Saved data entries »
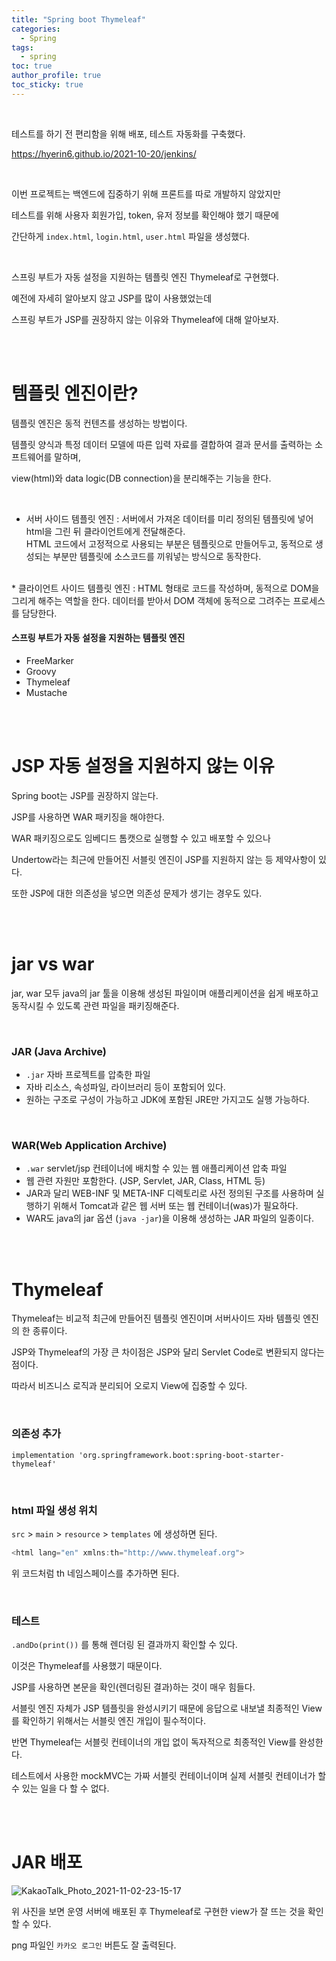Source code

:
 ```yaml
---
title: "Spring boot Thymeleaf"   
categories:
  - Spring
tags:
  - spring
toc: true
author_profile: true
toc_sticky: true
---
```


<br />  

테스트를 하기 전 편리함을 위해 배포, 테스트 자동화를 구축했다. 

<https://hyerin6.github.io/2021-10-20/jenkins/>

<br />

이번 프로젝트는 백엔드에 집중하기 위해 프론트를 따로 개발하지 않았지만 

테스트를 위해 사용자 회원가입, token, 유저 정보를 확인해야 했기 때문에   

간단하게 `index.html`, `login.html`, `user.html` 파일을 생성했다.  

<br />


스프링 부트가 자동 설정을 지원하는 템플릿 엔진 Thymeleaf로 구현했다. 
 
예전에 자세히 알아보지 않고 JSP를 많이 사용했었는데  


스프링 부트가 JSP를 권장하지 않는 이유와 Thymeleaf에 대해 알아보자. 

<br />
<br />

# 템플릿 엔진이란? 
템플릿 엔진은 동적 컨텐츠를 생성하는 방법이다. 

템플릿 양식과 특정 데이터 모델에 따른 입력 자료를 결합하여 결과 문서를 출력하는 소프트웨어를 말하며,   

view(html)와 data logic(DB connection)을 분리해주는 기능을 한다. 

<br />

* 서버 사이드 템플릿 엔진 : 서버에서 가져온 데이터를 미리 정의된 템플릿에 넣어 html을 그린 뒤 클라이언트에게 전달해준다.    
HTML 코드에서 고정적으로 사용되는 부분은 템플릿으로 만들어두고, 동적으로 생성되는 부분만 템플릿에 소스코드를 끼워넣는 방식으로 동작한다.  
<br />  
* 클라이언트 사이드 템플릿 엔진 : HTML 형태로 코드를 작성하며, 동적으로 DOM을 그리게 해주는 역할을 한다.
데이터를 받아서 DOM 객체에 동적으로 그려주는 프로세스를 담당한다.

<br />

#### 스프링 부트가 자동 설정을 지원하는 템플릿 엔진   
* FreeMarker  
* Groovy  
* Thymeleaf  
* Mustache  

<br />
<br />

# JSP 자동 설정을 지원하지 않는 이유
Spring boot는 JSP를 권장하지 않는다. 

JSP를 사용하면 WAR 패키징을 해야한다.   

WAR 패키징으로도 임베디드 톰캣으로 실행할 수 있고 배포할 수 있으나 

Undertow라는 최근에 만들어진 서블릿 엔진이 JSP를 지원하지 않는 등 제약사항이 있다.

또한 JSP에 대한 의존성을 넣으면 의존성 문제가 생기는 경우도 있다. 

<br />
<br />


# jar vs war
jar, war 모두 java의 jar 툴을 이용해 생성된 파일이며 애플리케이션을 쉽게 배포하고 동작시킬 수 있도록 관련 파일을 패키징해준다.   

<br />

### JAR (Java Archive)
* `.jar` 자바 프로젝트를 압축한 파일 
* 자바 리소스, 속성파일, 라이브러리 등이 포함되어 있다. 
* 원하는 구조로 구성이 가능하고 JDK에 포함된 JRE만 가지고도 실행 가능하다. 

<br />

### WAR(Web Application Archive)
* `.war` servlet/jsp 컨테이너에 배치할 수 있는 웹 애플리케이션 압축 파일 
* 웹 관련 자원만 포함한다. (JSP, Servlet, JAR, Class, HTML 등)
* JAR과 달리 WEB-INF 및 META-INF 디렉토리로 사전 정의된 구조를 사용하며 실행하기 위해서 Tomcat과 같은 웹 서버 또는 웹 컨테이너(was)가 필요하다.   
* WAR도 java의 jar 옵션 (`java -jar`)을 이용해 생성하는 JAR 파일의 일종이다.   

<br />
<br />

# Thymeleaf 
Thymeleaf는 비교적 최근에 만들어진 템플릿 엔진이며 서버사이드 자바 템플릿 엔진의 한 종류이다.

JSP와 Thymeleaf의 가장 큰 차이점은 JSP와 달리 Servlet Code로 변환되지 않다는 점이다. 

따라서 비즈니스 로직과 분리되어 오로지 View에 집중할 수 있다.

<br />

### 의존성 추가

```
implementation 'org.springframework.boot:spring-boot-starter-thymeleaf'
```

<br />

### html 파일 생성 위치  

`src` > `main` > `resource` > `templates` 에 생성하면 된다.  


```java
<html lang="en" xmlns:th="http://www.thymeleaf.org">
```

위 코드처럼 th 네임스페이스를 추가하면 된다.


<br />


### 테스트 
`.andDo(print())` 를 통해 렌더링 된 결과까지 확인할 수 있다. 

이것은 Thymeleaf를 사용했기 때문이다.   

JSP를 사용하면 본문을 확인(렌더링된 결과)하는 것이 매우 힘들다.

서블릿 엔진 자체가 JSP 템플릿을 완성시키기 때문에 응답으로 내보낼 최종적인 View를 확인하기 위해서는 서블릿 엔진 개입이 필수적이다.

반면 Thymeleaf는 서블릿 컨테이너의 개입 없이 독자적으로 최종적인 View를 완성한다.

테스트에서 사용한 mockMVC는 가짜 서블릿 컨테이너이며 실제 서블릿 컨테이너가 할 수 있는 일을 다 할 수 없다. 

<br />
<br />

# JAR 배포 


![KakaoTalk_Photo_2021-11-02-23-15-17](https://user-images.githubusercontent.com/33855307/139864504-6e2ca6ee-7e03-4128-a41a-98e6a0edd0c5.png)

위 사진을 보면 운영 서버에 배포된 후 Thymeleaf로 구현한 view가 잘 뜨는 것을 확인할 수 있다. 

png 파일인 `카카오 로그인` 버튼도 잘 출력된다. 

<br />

---

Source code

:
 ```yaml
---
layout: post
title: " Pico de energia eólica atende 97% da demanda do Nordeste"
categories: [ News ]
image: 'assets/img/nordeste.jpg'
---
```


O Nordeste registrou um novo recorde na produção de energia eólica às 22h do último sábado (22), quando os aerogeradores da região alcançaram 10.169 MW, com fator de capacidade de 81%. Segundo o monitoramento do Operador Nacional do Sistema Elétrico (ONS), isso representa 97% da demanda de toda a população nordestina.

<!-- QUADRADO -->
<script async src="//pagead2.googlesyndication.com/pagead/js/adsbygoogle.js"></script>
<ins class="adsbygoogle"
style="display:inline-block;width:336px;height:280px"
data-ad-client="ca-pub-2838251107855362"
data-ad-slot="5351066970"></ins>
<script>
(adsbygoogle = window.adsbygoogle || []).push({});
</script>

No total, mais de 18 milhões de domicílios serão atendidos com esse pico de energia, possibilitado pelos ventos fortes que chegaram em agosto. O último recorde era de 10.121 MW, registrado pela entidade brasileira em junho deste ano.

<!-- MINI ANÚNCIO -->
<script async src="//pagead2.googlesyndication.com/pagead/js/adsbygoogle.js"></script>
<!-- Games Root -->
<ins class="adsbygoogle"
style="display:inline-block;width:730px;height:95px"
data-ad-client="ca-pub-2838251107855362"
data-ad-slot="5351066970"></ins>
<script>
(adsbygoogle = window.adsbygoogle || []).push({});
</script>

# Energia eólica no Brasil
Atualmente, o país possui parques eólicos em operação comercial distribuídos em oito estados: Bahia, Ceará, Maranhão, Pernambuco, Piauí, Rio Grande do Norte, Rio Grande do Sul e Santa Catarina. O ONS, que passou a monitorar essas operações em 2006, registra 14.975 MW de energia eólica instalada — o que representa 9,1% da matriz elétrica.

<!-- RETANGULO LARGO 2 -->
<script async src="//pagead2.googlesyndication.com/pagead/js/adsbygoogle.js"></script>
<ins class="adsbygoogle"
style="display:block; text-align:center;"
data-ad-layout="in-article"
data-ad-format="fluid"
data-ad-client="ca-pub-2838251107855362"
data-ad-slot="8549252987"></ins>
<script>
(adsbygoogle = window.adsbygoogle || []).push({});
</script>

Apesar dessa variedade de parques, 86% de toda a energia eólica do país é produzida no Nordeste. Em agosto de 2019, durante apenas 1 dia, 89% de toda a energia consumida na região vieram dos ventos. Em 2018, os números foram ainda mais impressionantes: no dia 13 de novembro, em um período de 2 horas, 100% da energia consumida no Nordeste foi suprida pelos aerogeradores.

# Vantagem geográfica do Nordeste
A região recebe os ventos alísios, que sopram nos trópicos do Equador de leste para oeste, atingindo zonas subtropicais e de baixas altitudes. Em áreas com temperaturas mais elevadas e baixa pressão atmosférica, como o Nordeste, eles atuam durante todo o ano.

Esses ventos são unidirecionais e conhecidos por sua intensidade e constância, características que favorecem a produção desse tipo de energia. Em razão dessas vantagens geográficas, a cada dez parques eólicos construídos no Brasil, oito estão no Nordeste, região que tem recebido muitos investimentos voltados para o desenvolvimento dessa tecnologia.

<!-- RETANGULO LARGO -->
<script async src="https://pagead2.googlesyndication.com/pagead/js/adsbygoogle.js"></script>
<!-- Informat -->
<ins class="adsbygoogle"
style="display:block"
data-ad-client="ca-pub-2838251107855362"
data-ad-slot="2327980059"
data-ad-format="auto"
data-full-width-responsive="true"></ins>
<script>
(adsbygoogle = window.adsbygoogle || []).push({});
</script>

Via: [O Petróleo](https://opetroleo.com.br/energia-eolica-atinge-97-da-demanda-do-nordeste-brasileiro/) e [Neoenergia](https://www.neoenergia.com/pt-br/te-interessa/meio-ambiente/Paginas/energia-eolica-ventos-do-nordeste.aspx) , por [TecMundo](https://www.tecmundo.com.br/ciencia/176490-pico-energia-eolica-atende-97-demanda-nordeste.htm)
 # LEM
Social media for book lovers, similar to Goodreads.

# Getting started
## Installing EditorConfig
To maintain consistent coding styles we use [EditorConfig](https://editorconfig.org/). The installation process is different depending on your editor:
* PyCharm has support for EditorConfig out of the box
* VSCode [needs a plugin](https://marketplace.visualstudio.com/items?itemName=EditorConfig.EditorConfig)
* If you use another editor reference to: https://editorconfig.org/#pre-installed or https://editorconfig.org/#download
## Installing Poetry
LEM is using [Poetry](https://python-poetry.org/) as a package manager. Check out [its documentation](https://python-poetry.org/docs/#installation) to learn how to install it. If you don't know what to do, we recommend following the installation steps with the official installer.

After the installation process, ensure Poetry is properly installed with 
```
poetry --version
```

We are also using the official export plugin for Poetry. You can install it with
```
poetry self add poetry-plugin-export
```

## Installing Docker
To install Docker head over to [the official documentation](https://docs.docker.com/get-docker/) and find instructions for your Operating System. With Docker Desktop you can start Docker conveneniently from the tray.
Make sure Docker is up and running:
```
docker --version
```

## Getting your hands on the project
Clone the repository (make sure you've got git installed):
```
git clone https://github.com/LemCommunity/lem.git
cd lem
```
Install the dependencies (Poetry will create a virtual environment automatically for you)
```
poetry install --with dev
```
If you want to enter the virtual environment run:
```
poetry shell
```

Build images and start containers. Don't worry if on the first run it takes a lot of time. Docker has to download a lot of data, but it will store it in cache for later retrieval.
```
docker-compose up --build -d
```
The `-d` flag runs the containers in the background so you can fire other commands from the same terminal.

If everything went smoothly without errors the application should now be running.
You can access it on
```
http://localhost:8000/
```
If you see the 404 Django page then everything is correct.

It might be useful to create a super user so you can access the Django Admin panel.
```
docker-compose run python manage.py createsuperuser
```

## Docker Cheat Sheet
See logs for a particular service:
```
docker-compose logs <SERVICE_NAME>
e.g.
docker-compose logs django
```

--

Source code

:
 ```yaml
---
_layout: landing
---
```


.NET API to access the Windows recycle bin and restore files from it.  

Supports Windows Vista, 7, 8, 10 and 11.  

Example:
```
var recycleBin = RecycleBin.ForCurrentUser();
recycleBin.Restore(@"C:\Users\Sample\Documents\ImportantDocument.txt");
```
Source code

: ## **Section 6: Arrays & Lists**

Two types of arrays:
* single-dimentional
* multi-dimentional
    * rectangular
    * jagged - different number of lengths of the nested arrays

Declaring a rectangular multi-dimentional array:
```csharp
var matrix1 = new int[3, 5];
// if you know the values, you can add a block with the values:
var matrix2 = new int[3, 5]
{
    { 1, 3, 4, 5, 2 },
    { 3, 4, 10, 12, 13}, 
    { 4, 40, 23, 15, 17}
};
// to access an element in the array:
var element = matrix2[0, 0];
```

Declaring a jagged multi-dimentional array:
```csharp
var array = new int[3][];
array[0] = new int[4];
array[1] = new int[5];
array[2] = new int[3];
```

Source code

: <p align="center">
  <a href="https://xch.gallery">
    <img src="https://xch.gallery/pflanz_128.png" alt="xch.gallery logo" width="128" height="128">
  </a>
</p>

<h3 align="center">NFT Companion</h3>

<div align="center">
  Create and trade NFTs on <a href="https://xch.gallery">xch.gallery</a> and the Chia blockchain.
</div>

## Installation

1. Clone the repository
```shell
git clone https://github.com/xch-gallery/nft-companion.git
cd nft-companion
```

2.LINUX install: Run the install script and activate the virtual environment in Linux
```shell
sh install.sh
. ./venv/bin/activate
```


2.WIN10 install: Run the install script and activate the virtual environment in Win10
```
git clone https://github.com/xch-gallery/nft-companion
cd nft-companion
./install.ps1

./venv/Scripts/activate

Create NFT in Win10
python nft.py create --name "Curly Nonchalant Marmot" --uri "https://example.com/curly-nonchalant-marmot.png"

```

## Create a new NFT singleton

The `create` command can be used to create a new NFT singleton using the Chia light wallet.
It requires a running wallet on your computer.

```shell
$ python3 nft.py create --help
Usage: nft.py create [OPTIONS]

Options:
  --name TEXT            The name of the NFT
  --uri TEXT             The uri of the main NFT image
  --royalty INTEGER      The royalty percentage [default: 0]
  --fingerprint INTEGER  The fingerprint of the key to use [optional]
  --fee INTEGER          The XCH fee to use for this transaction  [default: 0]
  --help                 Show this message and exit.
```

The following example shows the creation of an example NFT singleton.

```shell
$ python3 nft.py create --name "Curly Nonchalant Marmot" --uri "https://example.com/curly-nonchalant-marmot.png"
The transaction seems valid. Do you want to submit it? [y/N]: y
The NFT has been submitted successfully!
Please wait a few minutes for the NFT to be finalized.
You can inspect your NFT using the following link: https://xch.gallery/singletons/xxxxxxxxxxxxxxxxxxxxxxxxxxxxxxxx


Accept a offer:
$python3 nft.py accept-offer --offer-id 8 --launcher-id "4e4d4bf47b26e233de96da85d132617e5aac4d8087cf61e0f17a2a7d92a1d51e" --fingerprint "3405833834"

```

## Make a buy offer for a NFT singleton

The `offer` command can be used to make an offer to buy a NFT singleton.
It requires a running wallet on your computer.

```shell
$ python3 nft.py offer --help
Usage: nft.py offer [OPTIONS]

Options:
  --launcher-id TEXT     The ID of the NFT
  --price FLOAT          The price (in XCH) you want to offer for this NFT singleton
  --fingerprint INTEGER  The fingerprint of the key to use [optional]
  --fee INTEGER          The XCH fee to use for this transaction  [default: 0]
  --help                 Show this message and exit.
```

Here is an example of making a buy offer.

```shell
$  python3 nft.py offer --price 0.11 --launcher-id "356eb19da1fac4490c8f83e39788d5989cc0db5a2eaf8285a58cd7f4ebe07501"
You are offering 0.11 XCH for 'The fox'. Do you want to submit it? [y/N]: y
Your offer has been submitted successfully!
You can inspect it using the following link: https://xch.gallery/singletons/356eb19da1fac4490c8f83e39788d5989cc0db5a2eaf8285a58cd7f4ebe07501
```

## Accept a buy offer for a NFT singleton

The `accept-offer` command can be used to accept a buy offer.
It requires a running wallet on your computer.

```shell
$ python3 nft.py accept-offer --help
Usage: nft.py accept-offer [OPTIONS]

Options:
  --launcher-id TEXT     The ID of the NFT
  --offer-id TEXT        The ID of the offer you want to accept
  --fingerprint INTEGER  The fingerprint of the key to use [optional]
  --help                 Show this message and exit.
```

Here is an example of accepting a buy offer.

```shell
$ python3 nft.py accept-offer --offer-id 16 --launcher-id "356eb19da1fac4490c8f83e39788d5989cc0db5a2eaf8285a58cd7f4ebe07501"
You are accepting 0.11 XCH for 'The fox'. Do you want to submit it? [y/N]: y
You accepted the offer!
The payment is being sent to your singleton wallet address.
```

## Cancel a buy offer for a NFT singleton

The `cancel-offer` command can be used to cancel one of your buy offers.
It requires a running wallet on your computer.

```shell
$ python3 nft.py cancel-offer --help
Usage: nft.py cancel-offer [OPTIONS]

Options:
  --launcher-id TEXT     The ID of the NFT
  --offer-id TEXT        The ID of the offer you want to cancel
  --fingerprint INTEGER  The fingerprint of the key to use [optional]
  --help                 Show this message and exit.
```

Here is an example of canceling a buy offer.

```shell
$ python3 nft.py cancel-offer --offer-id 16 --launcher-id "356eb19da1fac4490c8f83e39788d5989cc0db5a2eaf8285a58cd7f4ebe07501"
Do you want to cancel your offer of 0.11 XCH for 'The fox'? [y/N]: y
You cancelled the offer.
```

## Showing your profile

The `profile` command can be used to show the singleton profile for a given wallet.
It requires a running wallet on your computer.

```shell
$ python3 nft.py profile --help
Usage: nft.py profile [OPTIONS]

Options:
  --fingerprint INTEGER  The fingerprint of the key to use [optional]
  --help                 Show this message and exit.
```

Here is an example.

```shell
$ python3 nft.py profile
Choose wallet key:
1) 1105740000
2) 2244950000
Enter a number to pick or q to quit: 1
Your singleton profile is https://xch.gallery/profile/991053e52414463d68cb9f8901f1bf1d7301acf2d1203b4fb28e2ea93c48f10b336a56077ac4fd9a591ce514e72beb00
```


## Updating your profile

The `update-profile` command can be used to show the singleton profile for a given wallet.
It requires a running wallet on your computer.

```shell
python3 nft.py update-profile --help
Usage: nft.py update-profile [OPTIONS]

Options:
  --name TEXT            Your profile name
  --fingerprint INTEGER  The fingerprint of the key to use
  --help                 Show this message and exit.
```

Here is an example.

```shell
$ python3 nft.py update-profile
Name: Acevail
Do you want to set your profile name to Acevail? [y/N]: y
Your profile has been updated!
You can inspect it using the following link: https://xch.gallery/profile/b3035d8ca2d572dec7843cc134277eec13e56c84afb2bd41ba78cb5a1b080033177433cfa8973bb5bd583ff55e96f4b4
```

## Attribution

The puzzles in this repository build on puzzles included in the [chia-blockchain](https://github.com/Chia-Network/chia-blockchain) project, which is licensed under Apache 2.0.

ABOUT THIS TASK »
Some lines of the records may hold the word "Getting". How many do? Answer with a number and nothing else.

RESULT »
2